XII

Geschiebemergel, Sand, flimmerndes Moor, Kuschelgebüsch, fliehende Kieferngruppen. Teiche Handgranaten Karauschen, Wolken über Birken, Partisanen hinter Ginster, Wacholder Wacholder, der gute alte Löns - der kam von dort – und das Kino in Tuchel blieben zurück; nur meinen lederähnlichen Pappkoffer, sowie ein Sträußchen verjährtes Heidekraut nahm ich mit. Aber schon während der Fahrt, als ich das Kraut hinter Karthaus zwischen die Gleise warf, auf allen Vorortbahnhöfen, dann auf dem Hauptbahnhof, vor den Schaltern, im Gewühl der Fronturlauber, im Eingang der Leitstelle und in der Straßenbahn nach Langfuhr begann ich widersinnig aber versessen nach Joachim Mahlke zu suchen.
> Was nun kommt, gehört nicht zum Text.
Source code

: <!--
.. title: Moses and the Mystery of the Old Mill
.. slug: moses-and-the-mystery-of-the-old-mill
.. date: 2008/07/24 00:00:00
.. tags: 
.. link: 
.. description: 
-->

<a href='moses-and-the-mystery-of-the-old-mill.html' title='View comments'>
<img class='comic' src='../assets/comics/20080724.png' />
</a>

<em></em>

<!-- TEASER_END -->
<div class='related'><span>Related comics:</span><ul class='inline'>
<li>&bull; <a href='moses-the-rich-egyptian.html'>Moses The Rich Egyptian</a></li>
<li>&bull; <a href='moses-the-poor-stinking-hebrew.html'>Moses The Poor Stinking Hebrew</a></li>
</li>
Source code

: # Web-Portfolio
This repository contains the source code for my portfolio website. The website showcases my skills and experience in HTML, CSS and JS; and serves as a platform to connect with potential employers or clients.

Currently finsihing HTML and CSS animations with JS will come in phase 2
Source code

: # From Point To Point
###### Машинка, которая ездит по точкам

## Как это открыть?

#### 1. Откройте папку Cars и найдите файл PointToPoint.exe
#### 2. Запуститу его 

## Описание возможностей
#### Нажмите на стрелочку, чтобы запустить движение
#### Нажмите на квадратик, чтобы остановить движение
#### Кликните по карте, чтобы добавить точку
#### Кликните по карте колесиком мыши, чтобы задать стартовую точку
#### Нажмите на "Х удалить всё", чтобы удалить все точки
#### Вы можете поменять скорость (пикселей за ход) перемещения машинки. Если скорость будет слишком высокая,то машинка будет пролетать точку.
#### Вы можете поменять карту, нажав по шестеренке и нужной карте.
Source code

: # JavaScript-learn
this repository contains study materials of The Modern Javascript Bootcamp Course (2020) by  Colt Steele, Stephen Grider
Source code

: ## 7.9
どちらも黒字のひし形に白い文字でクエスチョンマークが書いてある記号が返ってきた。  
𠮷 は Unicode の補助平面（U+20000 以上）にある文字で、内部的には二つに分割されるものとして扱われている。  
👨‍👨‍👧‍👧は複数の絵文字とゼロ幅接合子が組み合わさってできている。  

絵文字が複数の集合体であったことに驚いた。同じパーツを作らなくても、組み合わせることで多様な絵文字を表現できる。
Lächerlich und durchschaut kam ich mir in zu eng gewordener Zivilkleidung – Schülerkleidung vor, fuhr nicht nach Hause – was konnte mich dort schon erwarten? – stieg nahe unserem Gymnasium, an der Haltestelle Sportpalast aus. Den Pappkoffer gab ich beim Pedell ab, fragte ihn aber nicht, war überall sicher und hetzte die große Granittreppe mit Sprüngen über drei Stufen hoch. Nicht, daß ich erwartete, ihn in der Aula zu fangen – der standen beide Türen offen, aber nur Putzfrauen stellten die Bänke auf den Kopf, seiften das Holz für wen wohl ab. Links bog ich ein: gedrungene Granitsäulen, heiße Stirnen zu kühlen. Die marmorne Gedenktafel für die Gefallenen beider Kriege mit noch ziemlich viel Platz. Lessing in der Nische. Überall lief der Unterricht, denn alle Gänge zwischen den Klassentüren leer. Nur einmal ein Quartaner, der eine gerollte Landkarte mit dünnbeinigen Schritten mitten durch den achteckigen, jeden Winkel ausmessenden Geruch trug. 3 a – 3 b – Zeichensaal – 5 a – der Glaskasten für ausgestopfte Säugetiere – was war denn diesmal drinnen? Natürlich eine Katze. Und wo fieberte die Maus? Vorbei am Konferenzzimmer. Und als der Korridor Amen sagte, stand, das helle Stirnfenster im Rücken, zwischen Sekretariat und Direktorzimmer, der Große Mahlke ohne Maus: denn er hatte den besonderen Artikel am Hals, das Dingslamdei, den Magneten, das Gegenteil einer Zwiebel, galvanisierten Vierklee, des guten alten Schinkel Ausgeburt, den Bonbon, Apparat, das Ding Ding Ding, das Ichsprechesnichtaus.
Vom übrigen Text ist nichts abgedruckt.